In fact, the hospital is recognized as one of the smallest in the United States for a school as large as UGA.

That proportion will finally start to balance out following the Nov. 9 groundbreaking ceremony at the site of the school’s new 300,000-square-foot veterinary medicine teaching hospital, according to the Athens Banner-Herald.

During the ceremony, UGA President Michael Adams addressed the crowd of about 500 people and told them that upgrading the facility had been the topic of conversations for at least 16 years, the Banner-Herald said.

The added space will provide more space for veterinary students to work with both companion animals and working animals, which should reduce some stress for the students.

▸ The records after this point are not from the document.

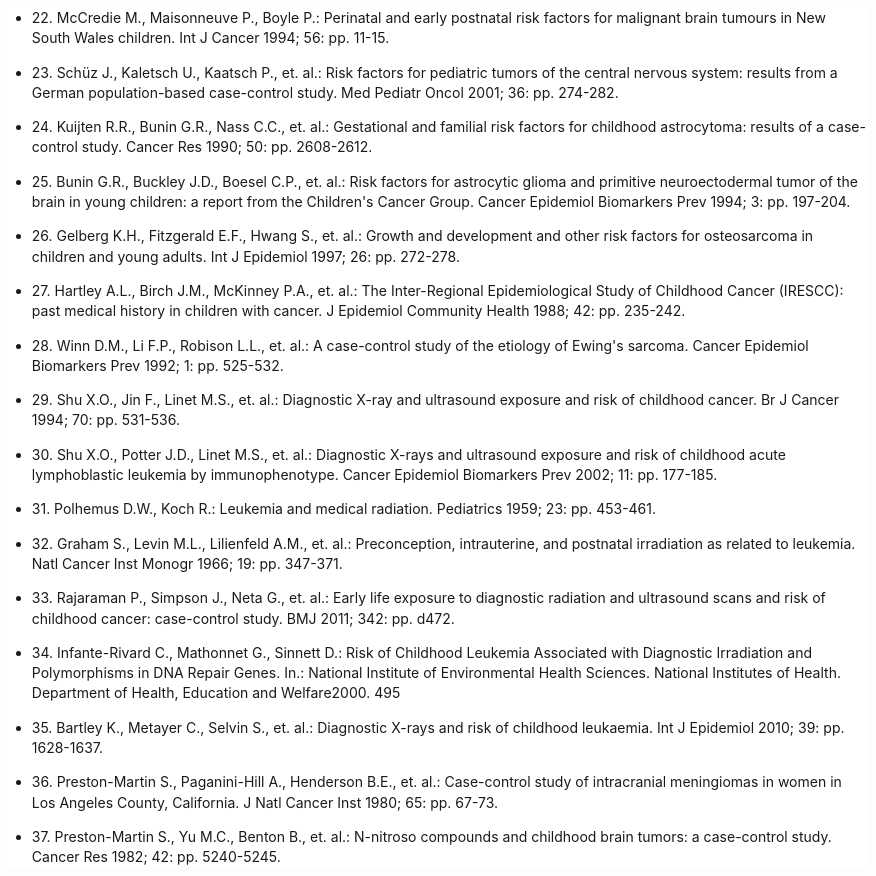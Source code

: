 - 22\. McCredie M., Maisonneuve P., Boyle P.: Perinatal and early postnatal risk factors for malignant brain tumours in New South Wales children. Int J Cancer 1994; 56: pp. 11-15.


- 23\. Schüz J., Kaletsch U., Kaatsch P., et. al.: Risk factors for pediatric tumors of the central nervous system: results from a German population-based case-control study. Med Pediatr Oncol 2001; 36: pp. 274-282.


- 24\. Kuijten R.R., Bunin G.R., Nass C.C., et. al.: Gestational and familial risk factors for childhood astrocytoma: results of a case-control study. Cancer Res 1990; 50: pp. 2608-2612.


- 25\. Bunin G.R., Buckley J.D., Boesel C.P., et. al.: Risk factors for astrocytic glioma and primitive neuroectodermal tumor of the brain in young children: a report from the Children's Cancer Group. Cancer Epidemiol Biomarkers Prev 1994; 3: pp. 197-204.


- 26\. Gelberg K.H., Fitzgerald E.F., Hwang S., et. al.: Growth and development and other risk factors for osteosarcoma in children and young adults. Int J Epidemiol 1997; 26: pp. 272-278.


- 27\. Hartley A.L., Birch J.M., McKinney P.A., et. al.: The Inter-Regional Epidemiological Study of Childhood Cancer (IRESCC): past medical history in children with cancer. J Epidemiol Community Health 1988; 42: pp. 235-242.


- 28\. Winn D.M., Li F.P., Robison L.L., et. al.: A case-control study of the etiology of Ewing's sarcoma. Cancer Epidemiol Biomarkers Prev 1992; 1: pp. 525-532.


- 29\. Shu X.O., Jin F., Linet M.S., et. al.: Diagnostic X-ray and ultrasound exposure and risk of childhood cancer. Br J Cancer 1994; 70: pp. 531-536.


- 30\. Shu X.O., Potter J.D., Linet M.S., et. al.: Diagnostic X-rays and ultrasound exposure and risk of childhood acute lymphoblastic leukemia by immunophenotype. Cancer Epidemiol Biomarkers Prev 2002; 11: pp. 177-185.


- 31\. Polhemus D.W., Koch R.: Leukemia and medical radiation. Pediatrics 1959; 23: pp. 453-461.


- 32\. Graham S., Levin M.L., Lilienfeld A.M., et. al.: Preconception, intrauterine, and postnatal irradiation as related to leukemia. Natl Cancer Inst Monogr 1966; 19: pp. 347-371.


- 33\. Rajaraman P., Simpson J., Neta G., et. al.: Early life exposure to diagnostic radiation and ultrasound scans and risk of childhood cancer: case-control study. BMJ 2011; 342: pp. d472.


- 34\. Infante-Rivard C., Mathonnet G., Sinnett D.: Risk of Childhood Leukemia Associated with Diagnostic Irradiation and Polymorphisms in DNA Repair Genes. In.: National Institute of Environmental Health Sciences. National Institutes of Health. Department of Health, Education and Welfare2000. 495


- 35\. Bartley K., Metayer C., Selvin S., et. al.: Diagnostic X-rays and risk of childhood leukaemia. Int J Epidemiol 2010; 39: pp. 1628-1637.


- 36\. Preston-Martin S., Paganini-Hill A., Henderson B.E., et. al.: Case-control study of intracranial meningiomas in women in Los Angeles County, California. J Natl Cancer Inst 1980; 65: pp. 67-73.


- 37\. Preston-Martin S., Yu M.C., Benton B., et. al.: N-nitroso compounds and childhood brain tumors: a case-control study. Cancer Res 1982; 42: pp. 5240-5245.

UGA's new hospital will be 50 percent larger than the existing hospital, with an area of 300,000 square feet compared to the existing center’s area of 200,000 square feet.

According to the Banner-Herald, the hospital accepts about 102 students per year, but that number may grow once the new facility is completed.

The cost of the new facility has been tabbed at $89 million, which includes a combination of state tax money, private donor funds, $6 million from an anonymous donor, and $1.5 million from the school’s athletic association.

The new school will be completed in approximately two years, according to the Banner-Herald.

Comments (1) -

Glen Colton
Glen ColtonUnited States
11/15/2012 3:14:15 PM #

I know that a small-but-dedicated group of people have been working to get this project funded and approved for more than a decade.  It's nice to see that the beginning of the new building is their "Happy Ending."